*What you will do:* Please write out the data that follows, word for word.

Records from a collection:
══════════════════════════════

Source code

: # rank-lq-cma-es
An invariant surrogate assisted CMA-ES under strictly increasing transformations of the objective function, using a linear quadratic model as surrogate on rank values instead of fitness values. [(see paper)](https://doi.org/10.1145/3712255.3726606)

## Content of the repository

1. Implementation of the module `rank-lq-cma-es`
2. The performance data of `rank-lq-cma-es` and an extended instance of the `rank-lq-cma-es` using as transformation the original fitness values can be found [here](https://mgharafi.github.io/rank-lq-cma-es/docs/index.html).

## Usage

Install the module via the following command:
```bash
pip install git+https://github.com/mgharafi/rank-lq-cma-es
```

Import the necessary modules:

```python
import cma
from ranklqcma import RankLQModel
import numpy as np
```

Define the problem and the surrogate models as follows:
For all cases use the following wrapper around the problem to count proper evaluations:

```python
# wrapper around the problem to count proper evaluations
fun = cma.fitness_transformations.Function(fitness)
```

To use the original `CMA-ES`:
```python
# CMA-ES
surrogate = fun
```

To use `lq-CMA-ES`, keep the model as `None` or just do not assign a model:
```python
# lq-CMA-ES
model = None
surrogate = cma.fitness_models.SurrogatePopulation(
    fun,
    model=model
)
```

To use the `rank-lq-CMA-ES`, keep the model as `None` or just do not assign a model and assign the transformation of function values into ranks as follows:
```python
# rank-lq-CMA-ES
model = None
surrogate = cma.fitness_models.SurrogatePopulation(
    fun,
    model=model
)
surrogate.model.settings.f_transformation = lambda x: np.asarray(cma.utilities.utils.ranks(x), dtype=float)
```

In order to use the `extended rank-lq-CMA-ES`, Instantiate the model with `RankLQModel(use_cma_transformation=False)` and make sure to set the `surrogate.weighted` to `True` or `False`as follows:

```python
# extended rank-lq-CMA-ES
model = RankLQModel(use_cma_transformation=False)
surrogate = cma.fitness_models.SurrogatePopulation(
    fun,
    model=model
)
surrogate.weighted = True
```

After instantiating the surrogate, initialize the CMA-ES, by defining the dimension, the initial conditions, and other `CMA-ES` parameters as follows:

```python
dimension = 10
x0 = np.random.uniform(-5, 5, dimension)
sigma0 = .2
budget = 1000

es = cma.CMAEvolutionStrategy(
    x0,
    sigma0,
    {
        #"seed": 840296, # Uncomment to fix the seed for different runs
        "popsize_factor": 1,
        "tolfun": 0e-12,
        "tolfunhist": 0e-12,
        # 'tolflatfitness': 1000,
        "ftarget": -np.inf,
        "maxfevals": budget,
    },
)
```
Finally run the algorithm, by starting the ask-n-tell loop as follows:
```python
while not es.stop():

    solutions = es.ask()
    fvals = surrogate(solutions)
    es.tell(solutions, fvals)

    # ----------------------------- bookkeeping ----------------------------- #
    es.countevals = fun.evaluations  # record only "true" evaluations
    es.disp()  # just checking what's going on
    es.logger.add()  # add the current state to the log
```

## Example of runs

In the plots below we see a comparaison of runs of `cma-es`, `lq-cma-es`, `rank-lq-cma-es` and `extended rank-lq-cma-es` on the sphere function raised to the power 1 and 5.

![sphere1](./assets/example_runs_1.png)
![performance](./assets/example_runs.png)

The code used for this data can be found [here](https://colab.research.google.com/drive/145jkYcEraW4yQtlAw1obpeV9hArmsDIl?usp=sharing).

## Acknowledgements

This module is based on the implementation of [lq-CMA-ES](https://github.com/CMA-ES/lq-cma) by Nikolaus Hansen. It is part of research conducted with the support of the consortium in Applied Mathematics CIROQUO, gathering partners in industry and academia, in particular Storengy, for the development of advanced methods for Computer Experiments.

══════════════════════════════

*Written answer:*
Source code

: # rank-lq-cma-es
An invariant surrogate assisted CMA-ES under strictly increasing transformations of the objective function, using a linear quadratic model as surrogate on rank values instead of fitness values. [(see paper)](https://doi.org/10.1145/3712255.3726606)

## Content of the repository

1. Implementation of the module `rank-lq-cma-es`
2. The performance data of `rank-lq-cma-es` and an extended instance of the `rank-lq-cma-es` using as transformation the original fitness values can be found [here](https://mgharafi.github.io/rank-lq-cma-es/docs/index.html).

## Usage

Install the module via the following command:
```bash
pip install git+https://github.com/mgharafi/rank-lq-cma-es
```

Import the necessary modules:

```python
import cma
from ranklqcma import RankLQModel
import numpy as np
```

Define the problem and the surrogate models as follows:
For all cases use the following wrapper around the problem to count proper evaluations:

```python
# wrapper around the problem to count proper evaluations
fun = cma.fitness_transformations.Function(fitness)
```

To use the original `CMA-ES`:
```python
# CMA-ES
surrogate = fun
```

To use `lq-CMA-ES`, keep the model as `None` or just do not assign a model:
```python
# lq-CMA-ES
model = None
surrogate = cma.fitness_models.SurrogatePopulation(
    fun,
    model=model
)
```

To use the `rank-lq-CMA-ES`, keep the model as `None` or just do not assign a model and assign the transformation of function values into ranks as follows:
```python
# rank-lq-CMA-ES
model = None
surrogate = cma.fitness_models.SurrogatePopulation(
    fun,
    model=model
)
surrogate.model.settings.f_transformation = lambda x: np.asarray(cma.utilities.utils.ranks(x), dtype=float)
```

In order to use the `extended rank-lq-CMA-ES`, Instantiate the model with `RankLQModel(use_cma_transformation=False)` and make sure to set the `surrogate.weighted` to `True` or `False`as follows:

```python
# extended rank-lq-CMA-ES
model = RankLQModel(use_cma_transformation=False)
surrogate = cma.fitness_models.SurrogatePopulation(
    fun,
    model=model
)
surrogate.weighted = True
```

After instantiating the surrogate, initialize the CMA-ES, by defining the dimension, the initial conditions, and other `CMA-ES` parameters as follows:

```python
dimension = 10
x0 = np.random.uniform(-5, 5, dimension)
sigma0 = .2
budget = 1000

es = cma.CMAEvolutionStrategy(
    x0,
    sigma0,
    {
        #"seed": 840296, # Uncomment to fix the seed for different runs
        "popsize_factor": 1,
        "tolfun": 0e-12,
        "tolfunhist": 0e-12,
        # 'tolflatfitness': 1000,
        "ftarget": -np.inf,
        "maxfevals": budget,
    },
)
```
Finally run the algorithm, by starting the ask-n-tell loop as follows:
```python
while not es.stop():

    solutions = es.ask()
    fvals = surrogate(solutions)
    es.tell(solutions, fvals)

    # ----------------------------- bookkeeping ----------------------------- #
    es.countevals = fun.evaluations  # record only "true" evaluations
    es.disp()  # just checking what's going on
    es.logger.add()  # add the current state to the log
```

## Example of runs

In the plots below we see a comparaison of runs of `cma-es`, `lq-cma-es`, `rank-lq-cma-es` and `extended rank-lq-cma-es` on the sphere function raised to the power 1 and 5.

![sphere1](./assets/example_runs_1.png)
![performance](./assets/example_runs.png)

The code used for this data can be found [here](https://colab.research.google.com/drive/145jkYcEraW4yQtlAw1obpeV9hArmsDIl?usp=sharing).

## Acknowledgements

This module is based on the implementation of [lq-CMA-ES](https://github.com/CMA-ES/lq-cma) by Nikolaus Hansen. It is part of research conducted with the support of the consortium in Applied Mathematics CIROQUO, gathering partners in industry and academia, in particular Storengy, for the development of advanced methods for Computer Experiments.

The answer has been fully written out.